[Opening RECORDS FOR THIS EXERCISE section]
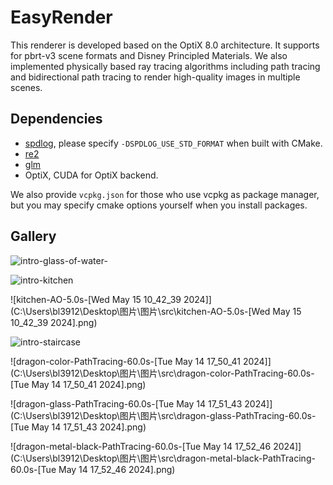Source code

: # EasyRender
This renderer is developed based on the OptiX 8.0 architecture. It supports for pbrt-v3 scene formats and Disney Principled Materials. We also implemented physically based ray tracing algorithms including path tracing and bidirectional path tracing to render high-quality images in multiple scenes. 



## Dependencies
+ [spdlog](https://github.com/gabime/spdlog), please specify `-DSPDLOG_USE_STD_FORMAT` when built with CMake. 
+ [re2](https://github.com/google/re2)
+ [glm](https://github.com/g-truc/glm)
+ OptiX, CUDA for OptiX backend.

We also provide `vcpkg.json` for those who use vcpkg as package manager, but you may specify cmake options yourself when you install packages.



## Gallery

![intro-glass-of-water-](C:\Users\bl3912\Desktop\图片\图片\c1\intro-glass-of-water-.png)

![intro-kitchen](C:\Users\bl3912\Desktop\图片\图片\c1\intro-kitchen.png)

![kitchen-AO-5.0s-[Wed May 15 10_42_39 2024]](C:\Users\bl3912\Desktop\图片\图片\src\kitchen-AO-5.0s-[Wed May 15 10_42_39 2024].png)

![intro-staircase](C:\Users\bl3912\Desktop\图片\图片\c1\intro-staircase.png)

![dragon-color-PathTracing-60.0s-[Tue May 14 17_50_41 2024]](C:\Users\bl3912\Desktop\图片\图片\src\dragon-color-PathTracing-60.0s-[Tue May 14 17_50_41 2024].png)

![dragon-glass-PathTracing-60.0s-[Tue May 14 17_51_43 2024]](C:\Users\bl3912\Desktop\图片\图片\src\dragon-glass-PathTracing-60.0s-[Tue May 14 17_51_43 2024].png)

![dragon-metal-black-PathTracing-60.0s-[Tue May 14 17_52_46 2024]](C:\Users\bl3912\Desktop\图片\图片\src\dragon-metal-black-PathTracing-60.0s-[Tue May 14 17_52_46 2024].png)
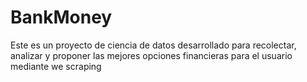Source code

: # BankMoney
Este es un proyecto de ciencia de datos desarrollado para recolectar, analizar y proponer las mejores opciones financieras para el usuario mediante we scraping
[Closing RECORDS FOR THIS EXERCISE section]
PROBLEM STATEMENT: Across the data above, count the lines that include the word "glass", and respond with the number alone.

ANSWER SPACE: 2